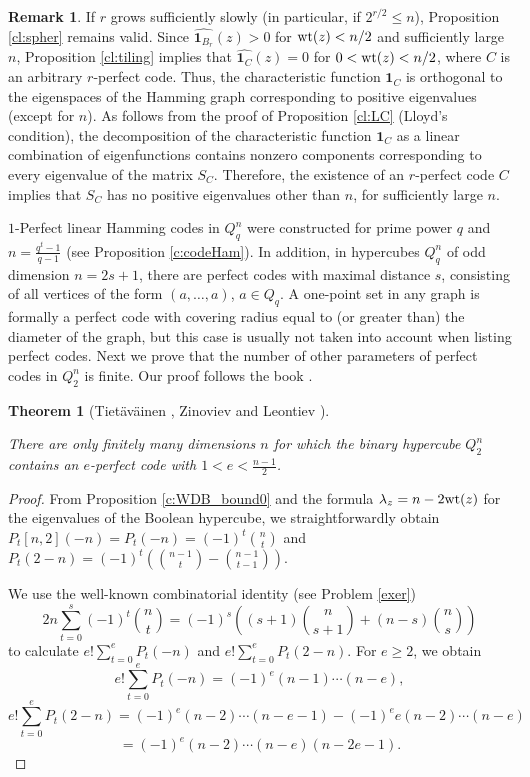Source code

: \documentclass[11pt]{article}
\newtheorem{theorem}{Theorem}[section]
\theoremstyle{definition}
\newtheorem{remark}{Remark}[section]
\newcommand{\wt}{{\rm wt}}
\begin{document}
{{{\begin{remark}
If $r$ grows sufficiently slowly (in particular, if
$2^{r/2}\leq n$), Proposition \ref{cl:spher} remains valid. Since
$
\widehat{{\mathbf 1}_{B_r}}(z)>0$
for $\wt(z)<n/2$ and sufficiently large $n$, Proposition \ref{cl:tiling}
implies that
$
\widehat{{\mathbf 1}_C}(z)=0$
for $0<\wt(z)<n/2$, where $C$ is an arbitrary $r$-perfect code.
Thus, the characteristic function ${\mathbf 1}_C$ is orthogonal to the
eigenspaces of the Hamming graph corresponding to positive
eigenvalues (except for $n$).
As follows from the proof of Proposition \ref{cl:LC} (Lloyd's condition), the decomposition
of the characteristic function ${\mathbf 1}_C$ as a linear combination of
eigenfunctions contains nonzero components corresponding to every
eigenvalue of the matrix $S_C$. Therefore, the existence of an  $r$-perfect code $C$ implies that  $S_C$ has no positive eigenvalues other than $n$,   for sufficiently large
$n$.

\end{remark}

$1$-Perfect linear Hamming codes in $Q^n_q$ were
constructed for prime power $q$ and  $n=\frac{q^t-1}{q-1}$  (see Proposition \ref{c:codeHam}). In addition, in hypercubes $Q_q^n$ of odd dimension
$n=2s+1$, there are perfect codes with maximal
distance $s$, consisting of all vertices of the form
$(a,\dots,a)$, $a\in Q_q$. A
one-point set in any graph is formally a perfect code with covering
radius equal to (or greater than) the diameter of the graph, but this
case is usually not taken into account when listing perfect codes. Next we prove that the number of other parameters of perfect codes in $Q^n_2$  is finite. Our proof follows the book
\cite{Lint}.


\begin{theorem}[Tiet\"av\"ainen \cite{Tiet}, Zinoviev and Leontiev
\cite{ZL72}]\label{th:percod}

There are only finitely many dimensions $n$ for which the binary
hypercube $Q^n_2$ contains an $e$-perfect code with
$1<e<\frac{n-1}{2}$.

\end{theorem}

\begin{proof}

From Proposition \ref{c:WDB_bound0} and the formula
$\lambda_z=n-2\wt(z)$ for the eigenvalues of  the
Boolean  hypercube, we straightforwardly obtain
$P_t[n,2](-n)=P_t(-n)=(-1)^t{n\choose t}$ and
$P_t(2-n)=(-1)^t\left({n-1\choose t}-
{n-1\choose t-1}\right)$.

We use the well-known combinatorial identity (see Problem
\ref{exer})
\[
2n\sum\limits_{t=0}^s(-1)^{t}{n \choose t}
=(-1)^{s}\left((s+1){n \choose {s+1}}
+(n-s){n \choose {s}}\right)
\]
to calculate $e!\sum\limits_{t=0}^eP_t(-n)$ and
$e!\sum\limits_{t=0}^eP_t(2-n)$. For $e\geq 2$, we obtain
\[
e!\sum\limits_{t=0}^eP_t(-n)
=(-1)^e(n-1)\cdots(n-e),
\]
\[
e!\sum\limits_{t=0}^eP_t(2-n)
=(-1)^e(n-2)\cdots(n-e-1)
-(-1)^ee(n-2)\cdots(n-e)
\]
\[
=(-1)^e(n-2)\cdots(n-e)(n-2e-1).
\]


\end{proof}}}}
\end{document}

....

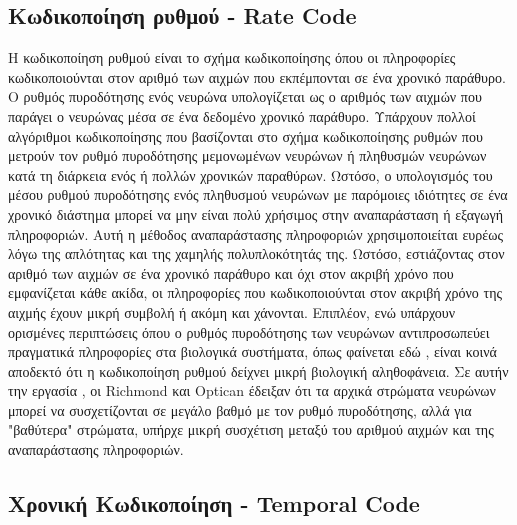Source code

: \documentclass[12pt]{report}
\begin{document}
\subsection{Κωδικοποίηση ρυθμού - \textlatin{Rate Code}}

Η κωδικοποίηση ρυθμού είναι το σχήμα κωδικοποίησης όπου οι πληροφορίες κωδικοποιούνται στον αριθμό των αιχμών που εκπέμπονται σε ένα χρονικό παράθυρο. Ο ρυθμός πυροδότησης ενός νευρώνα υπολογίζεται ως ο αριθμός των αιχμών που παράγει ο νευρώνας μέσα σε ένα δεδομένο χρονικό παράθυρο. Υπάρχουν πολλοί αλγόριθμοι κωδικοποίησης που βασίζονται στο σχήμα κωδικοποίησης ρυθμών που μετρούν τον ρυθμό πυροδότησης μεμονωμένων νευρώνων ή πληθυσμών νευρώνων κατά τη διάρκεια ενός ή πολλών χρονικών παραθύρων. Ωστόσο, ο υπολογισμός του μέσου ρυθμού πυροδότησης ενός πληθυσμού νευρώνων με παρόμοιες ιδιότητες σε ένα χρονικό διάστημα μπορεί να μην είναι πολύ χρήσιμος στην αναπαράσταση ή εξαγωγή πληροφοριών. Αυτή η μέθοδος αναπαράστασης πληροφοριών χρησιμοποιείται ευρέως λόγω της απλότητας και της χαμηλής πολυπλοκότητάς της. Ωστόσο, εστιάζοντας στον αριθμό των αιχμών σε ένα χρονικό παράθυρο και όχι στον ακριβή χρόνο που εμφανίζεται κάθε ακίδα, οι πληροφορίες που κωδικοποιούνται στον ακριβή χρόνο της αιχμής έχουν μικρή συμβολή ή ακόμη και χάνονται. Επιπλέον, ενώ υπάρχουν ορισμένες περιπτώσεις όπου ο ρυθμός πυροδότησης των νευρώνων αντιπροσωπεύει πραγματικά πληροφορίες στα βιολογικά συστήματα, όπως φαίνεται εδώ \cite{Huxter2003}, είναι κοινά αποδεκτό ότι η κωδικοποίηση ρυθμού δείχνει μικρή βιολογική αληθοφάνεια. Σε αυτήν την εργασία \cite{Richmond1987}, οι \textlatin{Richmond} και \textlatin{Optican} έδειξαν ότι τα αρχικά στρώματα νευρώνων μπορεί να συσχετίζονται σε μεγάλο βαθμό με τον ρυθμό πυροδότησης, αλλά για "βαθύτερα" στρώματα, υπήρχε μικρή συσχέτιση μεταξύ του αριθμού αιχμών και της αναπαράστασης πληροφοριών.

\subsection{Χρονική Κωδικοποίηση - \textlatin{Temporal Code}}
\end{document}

....

Required action -
From the line that has "one-point set in" through the line that has "There are only", copy every line exactly as it appears above, and leave out all others.

Expected answer -
one-point set in any graph is formally a perfect code with covering
radius equal to (or greater than) the diameter of the graph, but this
case is usually not taken into account when listing perfect codes. Next we prove that the number of other parameters of perfect codes in $Q^n_2$  is finite. Our proof follows the book
\cite{Lint}.


\begin{theorem}[Tiet\"av\"ainen \cite{Tiet}, Zinoviev and Leontiev
\cite{ZL72}]\label{th:percod}

There are only finitely many dimensions $n$ for which the binary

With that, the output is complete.